Projects – Computer Vision Group

Current Research Projects

Unsupervised Deep Learning

Deep convolutional neural networks (CNNs) have demonstrated remarkable success in computer vision by supervisedly learning strong visual feature representations. However, training CNNs relies heavily on the availability of exhaustive training data annotations, limiting significantly their deployment and scalability in many application scenarios. In this project, we aim for generic unsupervised deep learning approaches to training deep models without the need for any manual label supervision.

Harmonic Visual Attention Deep Learning

In this project, we show the advantages of jointly learning attention selection and feature representation in a Convolutional Neural Network (CNN) by maximising the complementary information of different levels of visual attention. Specifically, we formulate a novel Harmonic Attention CNN model for joint learning of soft pixel attention and hard regional attention along with simultaneous optimisation of feature representations.

Deep Learning for Large-Scale Video Semantic Search

The amount of video data of public urban space is growing exponentially from 24/7 operating urban camera infrastructures, online social media sources, self-driving cars, and smart city intelligent transportation systems. The scale and diversity of these video data make it very difficult to filter and extract useful critical information in a timely manner. This project develops algorithms and software for semi-supervised and unsupervised deep learning for domain transfer object search, attribute-based latent semantic embedding space inference, and deep learning knowledge distillation.

Vision and Language Attention Learning

Image search with text feedback has promising impacts in various real-world applications, such as e-commerce and internet search. Given a reference image and text feedback from user, the goal is to retrieve images that not only resemble the input image, but also change certain aspects in accordance with the given text. This is a challenging task as it requires the synergistic understanding of both image and text. In this project, we aim to solve this problem using the Vision and Language Attention Learning.

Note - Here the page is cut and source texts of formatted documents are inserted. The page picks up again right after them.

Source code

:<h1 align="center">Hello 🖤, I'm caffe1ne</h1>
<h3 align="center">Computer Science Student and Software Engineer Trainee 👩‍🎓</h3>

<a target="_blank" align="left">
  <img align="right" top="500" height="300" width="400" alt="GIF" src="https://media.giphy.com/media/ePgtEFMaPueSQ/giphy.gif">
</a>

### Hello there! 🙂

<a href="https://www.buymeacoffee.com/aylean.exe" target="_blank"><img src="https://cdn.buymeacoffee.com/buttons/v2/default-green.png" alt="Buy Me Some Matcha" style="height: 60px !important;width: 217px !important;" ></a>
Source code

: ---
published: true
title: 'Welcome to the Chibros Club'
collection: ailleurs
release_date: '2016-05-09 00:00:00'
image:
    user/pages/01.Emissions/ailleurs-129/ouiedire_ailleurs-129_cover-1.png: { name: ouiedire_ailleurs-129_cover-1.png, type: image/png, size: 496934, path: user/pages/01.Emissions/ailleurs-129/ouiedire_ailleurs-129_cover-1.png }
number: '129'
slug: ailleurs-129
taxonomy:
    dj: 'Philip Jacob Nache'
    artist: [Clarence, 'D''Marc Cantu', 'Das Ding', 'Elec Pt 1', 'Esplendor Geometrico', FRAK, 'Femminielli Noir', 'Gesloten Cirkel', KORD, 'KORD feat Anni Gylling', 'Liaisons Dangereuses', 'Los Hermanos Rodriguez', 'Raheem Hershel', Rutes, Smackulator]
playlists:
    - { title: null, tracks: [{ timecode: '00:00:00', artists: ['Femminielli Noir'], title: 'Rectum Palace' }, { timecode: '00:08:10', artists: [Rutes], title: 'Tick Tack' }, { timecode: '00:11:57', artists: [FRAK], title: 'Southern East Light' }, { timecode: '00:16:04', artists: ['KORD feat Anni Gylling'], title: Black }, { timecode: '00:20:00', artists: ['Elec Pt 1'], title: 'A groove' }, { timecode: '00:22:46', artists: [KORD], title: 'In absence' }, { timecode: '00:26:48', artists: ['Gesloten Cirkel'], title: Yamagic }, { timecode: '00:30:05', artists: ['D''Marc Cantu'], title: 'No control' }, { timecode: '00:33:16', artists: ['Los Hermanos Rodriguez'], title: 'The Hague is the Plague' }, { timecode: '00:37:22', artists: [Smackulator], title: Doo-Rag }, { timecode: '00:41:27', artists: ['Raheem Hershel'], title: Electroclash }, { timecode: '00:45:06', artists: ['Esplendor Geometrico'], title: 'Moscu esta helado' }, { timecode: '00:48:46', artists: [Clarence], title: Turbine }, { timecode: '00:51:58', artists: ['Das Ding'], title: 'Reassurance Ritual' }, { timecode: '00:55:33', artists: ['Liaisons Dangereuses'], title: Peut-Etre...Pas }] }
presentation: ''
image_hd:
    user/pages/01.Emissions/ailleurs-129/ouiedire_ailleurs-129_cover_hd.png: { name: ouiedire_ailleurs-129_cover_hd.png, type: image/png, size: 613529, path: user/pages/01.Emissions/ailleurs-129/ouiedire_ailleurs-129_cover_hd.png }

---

Developing and Commercialising Intelligent Video Analytics Solutions for Public Safety

Effective automatic intelligent video analysis of large scale data from public spaces is an important tool in the fight against crime and for safeguarding public safety. It is challenging to extract critical information from very large scale unstructured surveillance videos with a very high ratio of mundane data subject to severe visual ambiguity and clutters. This project develops video analysis systems for abnormal event detection with joint person and vehicle search in unconstrained public spaces.

Person Re-Identification In-The-Wild

Person re-identification (RE-ID) aims to re-identify a target person in a new view after the person disappears from another view in a large public space covered by multiple disjoint cameras. The Re-id technology is a key component for tracking people and understanding their activities in a large camera networks. Contemporary RE-ID methods assume that person images are well aligned which is unrealistic due to: 1) Occlusion when only part of a person can be observed; 2) Dramatic non-rigid view changes across different disjoint views. This project develops (1) a robust selective patch-patch metric to measure the similarity between person images under occlusion, e.g. partial person images, (2) a body-part-sensitive metric to learn part-wise nonlinear transform between two images under dramatic view change, and (3) a collaborative framework that uses hand-crafted features to regularise the learned features in a deep neural network for extracting discriminant temporal information to overcome the serious occlusion and view changes.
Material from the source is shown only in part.